Entries provided »
------
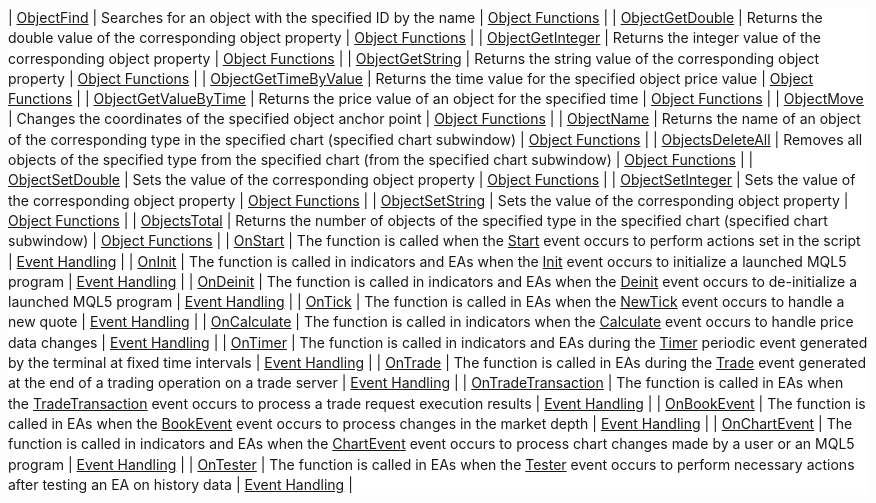| [ObjectFind](/en/bridge/functions/mql5/objects/objectfind) | Searches for an object with the specified ID by the name | [Object Functions](/en/bridge/functions/mql5/objects) |
| [ObjectGetDouble](/en/bridge/functions/mql5/objects/objectgetdouble) | Returns the double value of the corresponding object property | [Object Functions](/en/bridge/functions/mql5/objects) |
| [ObjectGetInteger](/en/bridge/functions/mql5/objects/objectgetinteger) | Returns the integer value of the corresponding object property | [Object Functions](/en/bridge/functions/mql5/objects) |
| [ObjectGetString](/en/bridge/functions/mql5/objects/objectgetstring) | Returns the string value of the corresponding object property | [Object Functions](/en/bridge/functions/mql5/objects) |
| [ObjectGetTimeByValue](/en/bridge/functions/mql5/objects/objectgettimebyvalue) | Returns the time value for the specified object price value | [Object Functions](/en/bridge/functions/mql5/objects) |
| [ObjectGetValueByTime](/en/bridge/functions/mql5/objects/objectgetvaluebytime) | Returns the price value of an object for the specified time | [Object Functions](/en/bridge/functions/mql5/objects) |
| [ObjectMove](/en/bridge/functions/mql5/objects/objectmove) | Changes the coordinates of the specified object anchor point | [Object Functions](/en/bridge/functions/mql5/objects) |
| [ObjectName](/en/bridge/functions/mql5/objects/objectname) | Returns the name of an object of the corresponding type in the specified chart (specified chart subwindow) | [Object Functions](/en/bridge/functions/mql5/objects) |
| [ObjectsDeleteAll](/en/bridge/functions/mql5/objects/objectdeleteall) | Removes all objects of the specified type from the specified chart (from the specified chart subwindow) | [Object Functions](/en/bridge/functions/mql5/objects) |
| [ObjectSetDouble](/en/bridge/functions/mql5/objects/objectsetdouble) | Sets the value of the corresponding object property | [Object Functions](/en/bridge/functions/mql5/objects) |
| [ObjectSetInteger](/en/bridge/functions/mql5/objects/objectsetinteger) | Sets the value of the corresponding object property | [Object Functions](/en/bridge/functions/mql5/objects) |
| [ObjectSetString](/en/bridge/functions/mql5/objects/objectsetstring) | Sets the value of the corresponding object property | [Object Functions](/en/bridge/functions/mql5/objects) |
| [ObjectsTotal](/en/bridge/functions/mql5/objects/objectstotal) | Returns the number of objects of the specified type in the specified chart (specified chart subwindow) | [Object Functions](/en/bridge/functions/mql5/objects) |
| [OnStart](/en/bridge/functions/mql5/event_handlers/onstart) | The function is called when the [Start](/en/bridge/functions/mql5/runtime/event_fire#start) event occurs to perform actions set in the script | [Event Handling](/en/bridge/functions/mql5/event_handlers) |
| [OnInit](/en/bridge/functions/mql5/event_handlers/oninit) | The function is called in indicators and EAs when the [Init](/en/bridge/functions/mql5/runtime/event_fire#init) event occurs to initialize a launched MQL5 program | [Event Handling](/en/bridge/functions/mql5/event_handlers) |
| [OnDeinit](/en/bridge/functions/mql5/event_handlers/ondeinit) | The function is called in indicators and EAs when the [Deinit](/en/bridge/functions/mql5/runtime/event_fire#deinit) event occurs to de-initialize a launched MQL5 program | [Event Handling](/en/bridge/functions/mql5/event_handlers) |
| [OnTick](/en/bridge/functions/mql5/event_handlers/ontick) | The function is called in EAs when the [NewTick](/en/bridge/functions/mql5/runtime/event_fire#newtick) event occurs to handle a new quote | [Event Handling](/en/bridge/functions/mql5/event_handlers) |
| [OnCalculate](/en/bridge/functions/mql5/event_handlers/oncalculate) | The function is called in indicators when the [Calculate](/en/bridge/functions/mql5/runtime/event_fire#calculate) event occurs to handle price data changes | [Event Handling](/en/bridge/functions/mql5/event_handlers) |
| [OnTimer](/en/bridge/functions/mql5/event_handlers/ontimer) | The function is called in indicators and EAs during the [Timer](/en/bridge/functions/mql5/runtime/event_fire#timer) periodic event generated by the terminal at fixed time intervals | [Event Handling](/en/bridge/functions/mql5/event_handlers) |
| [OnTrade](/en/bridge/functions/mql5/event_handlers/ontrade) | The function is called in EAs during the [Trade](/en/bridge/functions/mql5/runtime/event_fire#trade) event generated at the end of a trading operation on a trade server | [Event Handling](/en/bridge/functions/mql5/event_handlers) |
| [OnTradeTransaction](/en/bridge/functions/mql5/event_handlers/ontradetransaction) | The function is called in EAs when the [TradeTransaction](/en/bridge/functions/mql5/runtime/event_fire#tradetransaction) event occurs to process a trade request execution results | [Event Handling](/en/bridge/functions/mql5/event_handlers) |
| [OnBookEvent](/en/bridge/functions/mql5/event_handlers/onbookevent) | The function is called in EAs when the [BookEvent](/en/bridge/functions/mql5/runtime/event_fire#bookevent) event occurs to process changes in the market depth | [Event Handling](/en/bridge/functions/mql5/event_handlers) |
| [OnChartEvent](/en/bridge/functions/mql5/event_handlers/onchartevent) | The function is called in indicators and EAs when the [ChartEvent](/en/bridge/functions/mql5/runtime/event_fire#chartevent) event occurs to process chart changes made by a user or an MQL5 program | [Event Handling](/en/bridge/functions/mql5/event_handlers) |
| [OnTester](/en/bridge/functions/mql5/event_handlers/ontester) | The function is called in EAs when the [Tester](/en/bridge/functions/mql5/runtime/event_fire#tester) event occurs to perform necessary actions after testing an EA on history data | [Event Handling](/en/bridge/functions/mql5/event_handlers) |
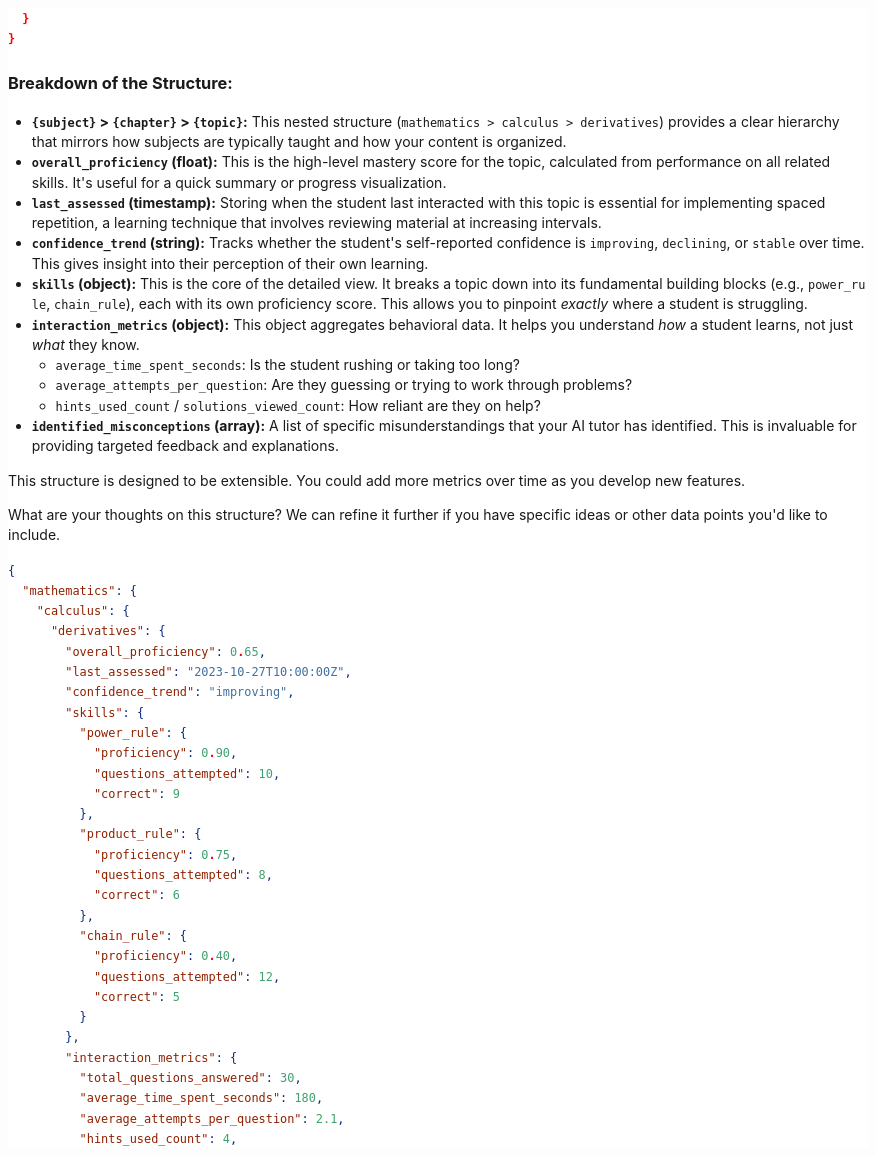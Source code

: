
 ```json
  }
}
```

### Breakdown of the Structure:

*   **`{subject}` > `{chapter}` > `{topic}`:** This nested structure (`mathematics > calculus > derivatives`) provides a clear hierarchy that mirrors how subjects are typically taught and how your content is organized.
*   **`overall_proficiency` (float):** This is the high-level mastery score for the topic, calculated from performance on all related skills. It's useful for a quick summary or progress visualization.
*   **`last_assessed` (timestamp):** Storing when the student last interacted with this topic is essential for implementing spaced repetition, a learning technique that involves reviewing material at increasing intervals.
*   **`confidence_trend` (string):** Tracks whether the student's self-reported confidence is `improving`, `declining`, or `stable` over time. This gives insight into their perception of their own learning.
*   **`skills` (object):** This is the core of the detailed view. It breaks a topic down into its fundamental building blocks (e.g., `power_rule`, `chain_rule`), each with its own proficiency score. This allows you to pinpoint *exactly* where a student is struggling.
*   **`interaction_metrics` (object):** This object aggregates behavioral data. It helps you understand *how* a student learns, not just *what* they know.
    *   `average_time_spent_seconds`: Is the student rushing or taking too long?
    *   `average_attempts_per_question`: Are they guessing or trying to work through problems?
    *   `hints_used_count` / `solutions_viewed_count`: How reliant are they on help?
*   **`identified_misconceptions` (array):** A list of specific misunderstandings that your AI tutor has identified. This is invaluable for providing targeted feedback and explanations.

This structure is designed to be extensible. You could add more metrics over time as you develop new features.

What are your thoughts on this structure? We can refine it further if you have specific ideas or other data points you'd like to include.

```json
{
  "mathematics": {
    "calculus": {
      "derivatives": {
        "overall_proficiency": 0.65,
        "last_assessed": "2023-10-27T10:00:00Z",
        "confidence_trend": "improving",
        "skills": {
          "power_rule": {
            "proficiency": 0.90,
            "questions_attempted": 10,
            "correct": 9
          },
          "product_rule": {
            "proficiency": 0.75,
            "questions_attempted": 8,
            "correct": 6
          },
          "chain_rule": {
            "proficiency": 0.40,
            "questions_attempted": 12,
            "correct": 5
          }
        },
        "interaction_metrics": {
          "total_questions_answered": 30,
          "average_time_spent_seconds": 180,
          "average_attempts_per_question": 2.1,
          "hints_used_count": 4,
```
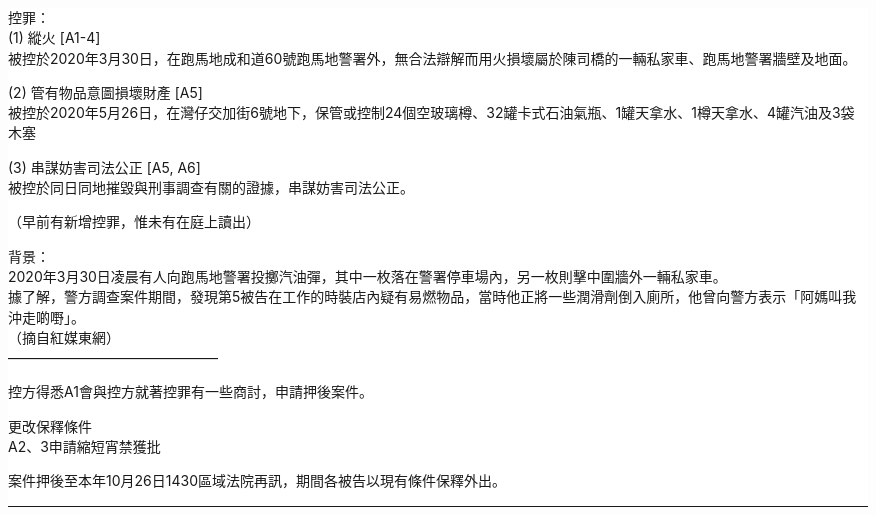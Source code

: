 控罪：  
(1) 縱火 \[A1-4\]  
被控於2020年3月30日，在跑馬地成和道60號跑馬地警署外，無合法辯解而用火損壞屬於陳司橋的一輛私家車、跑馬地警署牆壁及地面。  
  
(2) 管有物品意圖損壞財產 \[A5\]  
被控於2020年5月26日，在灣仔交加街6號地下，保管或控制24個空玻璃樽、32罐卡式石油氣瓶、1罐天拿水、1樽天拿水、4罐汽油及3袋木塞  
  
(3) 串謀妨害司法公正 \[A5, A6\]  
被控於同日同地摧毀與刑事調查有關的證據，串謀妨害司法公正。  
  
（早前有新增控罪，惟未有在庭上讀出）  
  
背景：  
2020年3月30日凌晨有人向跑馬地警署投擲汽油彈，其中一枚落在警署停車場內，另一枚則擊中圍牆外一輛私家車。  
據了解，警方調查案件期間，發現第5被告在工作的時裝店內疑有易燃物品，當時他正將一些潤滑劑倒入廁所，他曾向警方表示「阿媽叫我沖走啲嘢」。  
（摘自紅媒東網）  
———————————————  
  
控方得悉A1會與控方就著控罪有一些商討，申請押後案件。  
  
更改保釋條件  
A2、3申請縮短宵禁獲批  
  
案件押後至本年10月26日1430區域法院再訊，期間各被告以現有條件保釋外出。

---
------
Aim of the exercise »
Return only the part of the records above that opens with the line containing "point | [Object Functions](/en/bridge/functions/mql5/objects) |" and closes with the line containing "Removes all objects", ends included.

Solution to the exercise »
| [ObjectMove](/en/bridge/functions/mql5/objects/objectmove) | Changes the coordinates of the specified object anchor point | [Object Functions](/en/bridge/functions/mql5/objects) |
| [ObjectName](/en/bridge/functions/mql5/objects/objectname) | Returns the name of an object of the corresponding type in the specified chart (specified chart subwindow) | [Object Functions](/en/bridge/functions/mql5/objects) |
| [ObjectsDeleteAll](/en/bridge/functions/mql5/objects/objectdeleteall) | Removes all objects of the specified type from the specified chart (from the specified chart subwindow) | [Object Functions](/en/bridge/functions/mql5/objects) |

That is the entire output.